=== EXERCISE DESCRIPTION ===
Copy the lines below, word for word, from the first through the line containing "## Principle of Operation.". Leave the pictures out.

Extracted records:
☆ ☆ ☆ ☆
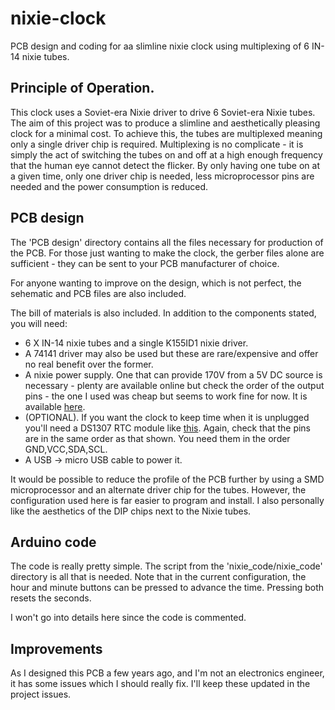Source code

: # nixie-clock
PCB design and coding for aa slimline nixie clock using multiplexing of 6 IN-14 nixie tubes.

## Principle of Operation.
This clock uses a Soviet-era Nixie driver to drive 6 Soviet-era Nixie tubes. The aim of this project was to produce a slimline and aesthetically pleasing clock for a minimal cost. To achieve this, the tubes are multiplexed meaning only a single driver chip is required. Multiplexing is no complicate - it is simply the act of switching the tubes on and off at a high enough frequency that the human eye cannot detect the flicker. By only having one tube on at a given time, only one driver chip is needed, less microprocessor pins are needed and the power consumption is reduced.


## PCB design
The 'PCB design' directory contains all the files necessary for production of the PCB. For those just wanting to make the clock, the gerber files alone are sufficient - they can be sent to your PCB manufacturer of choice.

For anyone wanting to improve on the design, which is not perfect, the sehematic and PCB files are also included.

The bill of materials is also included. In addition to the components stated, you will need:
* 6 X IN-14 nixie tubes and a single K155ID1 nixie driver. 
* A 74141 driver may also be used but these are rare/expensive and offer no real benefit over the former. 
* A nixie power supply. One that can provide 170V from a 5V DC source is necessary - plenty are available online but check the order of the output pins - the one I used was cheap but seems to work fine for now. It is available [here]( https://bit.ly/2IDABvU).  
* (OPTIONAL). If you want the clock to keep time when it is unplugged you'll need a DS1307 RTC module like [this](https://www.amazon.co.uk/DS1307-AT24C32-Clock-module-board/dp/B00CWX6UXY). Again, check that the pins are in the same order as that shown. You need them in the order GND,VCC,SDA,SCL.
* A USB -> micro USB cable to power it.

It would be possible to reduce the profile of the PCB further by using a SMD microprocessor and an alternate driver chip for the tubes. However, the configuration used here is far easier to program and install. I also personally like the aesthetics of the DIP chips next to the Nixie tubes.


## Arduino code
The code is really pretty simple. The script from the 'nixie_code/nixie_code' directory is all that is needed. Note that in the current configuration, the hour and minute buttons can be pressed to advance the time. Pressing both resets the seconds.

I won't go into details here since the code is commented.

## Improvements
As I designed this PCB a few years ago, and I'm not an electronics engineer, it has some issues which I should really fix. I'll keep these updated in the project issues.



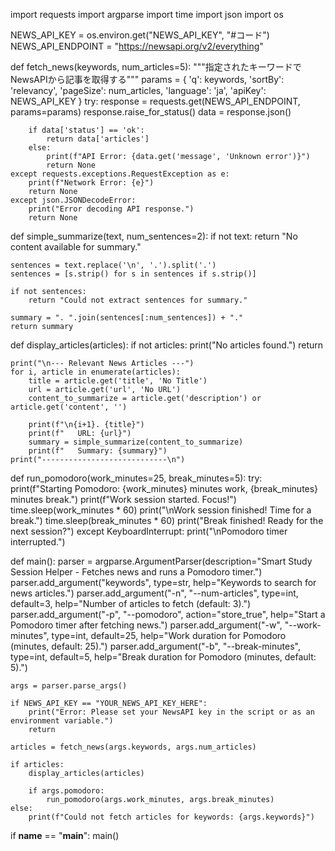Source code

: import requests
import argparse
import time
import json
import os


NEWS_API_KEY = os.environ.get("NEWS_API_KEY", "#コード")
NEWS_API_ENDPOINT = "https://newsapi.org/v2/everything"



def fetch_news(keywords, num_articles=5):
    """指定されたキーワードでNewsAPIから記事を取得する"""
    params = {
        'q': keywords,
        'sortBy': 'relevancy',
        'pageSize': num_articles,
        'language': 'ja',
        'apiKey': NEWS_API_KEY
    }
    try:
        response = requests.get(NEWS_API_ENDPOINT, params=params)
        response.raise_for_status()
        data = response.json()

        if data['status'] == 'ok':
            return data['articles']
        else:
            print(f"API Error: {data.get('message', 'Unknown error')}")
            return None
    except requests.exceptions.RequestException as e:
        print(f"Network Error: {e}")
        return None
    except json.JSONDecodeError:
        print("Error decoding API response.")
        return None

def simple_summarize(text, num_sentences=2):
    if not text:
        return "No content available for summary."

    sentences = text.replace('\n', '.').split('.')
    sentences = [s.strip() for s in sentences if s.strip()]

    if not sentences:
        return "Could not extract sentences for summary."

    summary = ". ".join(sentences[:num_sentences]) + "."
    return summary

def display_articles(articles):
    if not articles:
        print("No articles found.")
        return

    print("\n--- Relevant News Articles ---")
    for i, article in enumerate(articles):
        title = article.get('title', 'No Title')
        url = article.get('url', 'No URL')
        content_to_summarize = article.get('description') or article.get('content', '')

        print(f"\n{i+1}. {title}")
        print(f"   URL: {url}")
        summary = simple_summarize(content_to_summarize)
        print(f"   Summary: {summary}")
    print("----------------------------\n")

def run_pomodoro(work_minutes=25, break_minutes=5):
    try:
        print(f"Starting Pomodoro: {work_minutes} minutes work, {break_minutes} minutes break.")
        print(f"Work session started. Focus!")
        time.sleep(work_minutes * 60)
        print("\nWork session finished! Time for a break.")
        time.sleep(break_minutes * 60)
        print("Break finished! Ready for the next session?")
    except KeyboardInterrupt:
        print("\nPomodoro timer interrupted.")


def main():
    parser = argparse.ArgumentParser(description="Smart Study Session Helper - Fetches news and runs a Pomodoro timer.")
    parser.add_argument("keywords", type=str, help="Keywords to search for news articles.")
    parser.add_argument("-n", "--num-articles", type=int, default=3, help="Number of articles to fetch (default: 3).")
    parser.add_argument("-p", "--pomodoro", action="store_true", help="Start a Pomodoro timer after fetching news.")
    parser.add_argument("-w", "--work-minutes", type=int, default=25, help="Work duration for Pomodoro (minutes, default: 25).")
    parser.add_argument("-b", "--break-minutes", type=int, default=5, help="Break duration for Pomodoro (minutes, default: 5).")

    args = parser.parse_args()

    if NEWS_API_KEY == "YOUR_NEWS_API_KEY_HERE":
        print("Error: Please set your NewsAPI key in the script or as an environment variable.")
        return

    articles = fetch_news(args.keywords, args.num_articles)

    if articles:
        display_articles(articles)

        if args.pomodoro:
            run_pomodoro(args.work_minutes, args.break_minutes)
    else:
        print(f"Could not fetch articles for keywords: {args.keywords}")

if __name__ == "__main__":
    main()
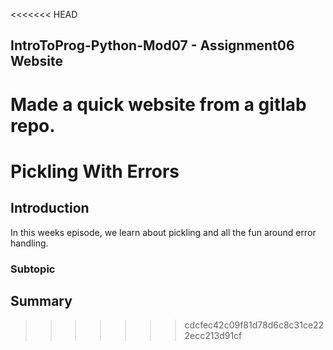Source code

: <<<<<<< HEAD
## IntroToProg-Python-Mod07 - Assignment06 Website 

Made a quick website from a gitlab repo. 
=======
# Pickling With Errors
## Introduction
In this weeks episode, we learn about pickling and all the fun around error handling.
### Subtopic
## Summary
>>>>>>> cdcfec42c09f81d78d6c8c31ce222ecc213d91cf
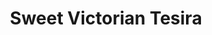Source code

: ---
title: "Sweet Victorian Tesira"
url: /ciudad-autonoma-de-buenos-aires/sweet-victorian-tesira/
shop: Kleidung
---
☆ ☆ ☆ ☆
=== EXERCISE RESULT ===
Source code

: # nixie-clock
PCB design and coding for aa slimline nixie clock using multiplexing of 6 IN-14 nixie tubes.

## Principle of Operation.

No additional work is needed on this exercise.